Right, that's a good example where a h-o-f can make the code cleaner, not
just more robust.

> I think we can distinguish different types of severity of failure.
> For instance, if we fail to unlock a branch, that's worth telling the
> user about, but it's bad to give them such a large or severe message
> that it obscures their view of what actually went wrong, as often
> seems to happen in bugs.
> 
> One blue-sky option here would be to indicate success or failure by
> return code: unlock (say) returns True if it actually unlocked, False
> if it failed.  Then code that really cares can see, but the default
> will be not to interrupt processing.  This gives you a way to have
> failures that are 'slightly interesting'.

I don't particularly like checking return values.  I think it might be nice
to be able to say "foo.unlock(on_error='warn')", or
on_error='log'/'ignore'/'raise'.  I'm not sure which we'd like to have as
the default, and it's also questionable about whether we really want to
burden all unlock implementations with this, but it's an interesting
strawman API.

My thinking here is that *usually* an unlock failure is probably not
something to report to the user, but there are times when we definitely want
errors to propagate directly (e.g. an explicit invocation of break-lock, and
probably during the test suite).

So there's a mix of inputs here.  I'm having trouble articulating this
clearly, but roughly I feel that what's desired in any individual case may
depend on a combination of:

 - the cleanup operation itself;
 - what the callsite intends (some places may explicitly expect and suppress
   particular errors, so emitting something to the UI instead of raising
   something the callsite can catch may be a bad thing);
 - any global policy, like debug flags;
 - and maybe also the specific error (e.g. KeyboardInterrupt vs. connection
   lost vs. an assertion about unfinished progress bars)?

The challenge seems to be balancing these desires while keeping things
reasonable clean and simple.

> It seems to me the most common requests are:
> 
>  * TooManyConcurrentRequests as a knock-on effect from a previous
> operation being interrupted either because of a client-side bug or
> error, or a connection dropping
>  * Unlock failing because the connection has dropped or in conjunction
> with the above
> 
> The particular cleanups are probably unlock and then
> abort_write_group, and while they do have consequences failing to
> complete them is not a very severe problem.

Right.

In the case of abort_write_group, the consequence of failing to cleanup is
99% uninteresting to the user (there's some disk space that could be
reclaimed manually in .bzr/repository/upload, but meh).
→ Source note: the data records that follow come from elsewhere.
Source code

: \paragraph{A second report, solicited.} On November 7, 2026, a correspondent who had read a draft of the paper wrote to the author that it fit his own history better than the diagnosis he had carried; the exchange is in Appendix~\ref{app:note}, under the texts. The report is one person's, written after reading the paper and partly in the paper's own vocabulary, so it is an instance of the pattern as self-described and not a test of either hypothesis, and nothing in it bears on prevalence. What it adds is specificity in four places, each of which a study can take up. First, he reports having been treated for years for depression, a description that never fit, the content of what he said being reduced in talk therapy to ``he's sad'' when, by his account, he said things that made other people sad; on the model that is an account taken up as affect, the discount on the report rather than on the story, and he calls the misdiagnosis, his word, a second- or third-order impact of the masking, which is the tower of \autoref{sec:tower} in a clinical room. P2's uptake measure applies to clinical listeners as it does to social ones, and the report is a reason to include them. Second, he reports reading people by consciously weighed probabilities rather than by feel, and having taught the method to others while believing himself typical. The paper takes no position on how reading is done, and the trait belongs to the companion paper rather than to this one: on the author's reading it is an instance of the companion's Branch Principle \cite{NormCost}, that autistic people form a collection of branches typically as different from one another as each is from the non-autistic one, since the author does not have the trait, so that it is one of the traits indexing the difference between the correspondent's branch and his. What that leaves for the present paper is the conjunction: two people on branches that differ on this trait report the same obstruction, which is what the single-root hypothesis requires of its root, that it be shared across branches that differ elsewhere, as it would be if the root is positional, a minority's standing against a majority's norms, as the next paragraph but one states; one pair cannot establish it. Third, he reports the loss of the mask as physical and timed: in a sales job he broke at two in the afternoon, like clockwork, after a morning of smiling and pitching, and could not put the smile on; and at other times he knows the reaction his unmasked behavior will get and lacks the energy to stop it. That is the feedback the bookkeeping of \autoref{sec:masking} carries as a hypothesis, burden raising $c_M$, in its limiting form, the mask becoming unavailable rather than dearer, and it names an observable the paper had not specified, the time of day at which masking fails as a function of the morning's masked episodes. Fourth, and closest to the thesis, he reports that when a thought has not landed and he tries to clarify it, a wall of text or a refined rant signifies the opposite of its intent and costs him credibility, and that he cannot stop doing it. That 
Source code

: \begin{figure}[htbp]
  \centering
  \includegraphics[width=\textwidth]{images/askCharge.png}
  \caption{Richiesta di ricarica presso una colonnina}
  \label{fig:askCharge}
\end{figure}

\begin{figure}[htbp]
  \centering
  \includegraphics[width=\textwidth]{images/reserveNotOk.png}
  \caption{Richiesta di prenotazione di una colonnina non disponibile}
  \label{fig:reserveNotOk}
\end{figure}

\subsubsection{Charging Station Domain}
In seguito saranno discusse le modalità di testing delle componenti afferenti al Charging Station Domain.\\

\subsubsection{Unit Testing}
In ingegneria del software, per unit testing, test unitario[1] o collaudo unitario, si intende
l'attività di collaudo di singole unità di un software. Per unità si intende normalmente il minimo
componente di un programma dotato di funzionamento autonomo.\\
In the case of unlock, if it's a read lock it's totally uninteresting.  If
it's a write lock then the user probably should be told about it because
they will probably need to run break-lock manually.

So my desire is:

 a) for the short term, find something reasonably cheap to do that addresses
    the bugs we have (even if incomplete or a bit ugly), and
 b) figure out, at least approximately, what we'd like to be doing about the
    problem long term, so that can make sure whatever short term things we
    do don't lead us away from that.

So the code in this patch, and the proposed policy, isn't meant to be the
final answer, but I hope a useful stepping stone towards a final answer that
can address some bugs today.

Or maybe I should just fix Python ;)

-Andrew.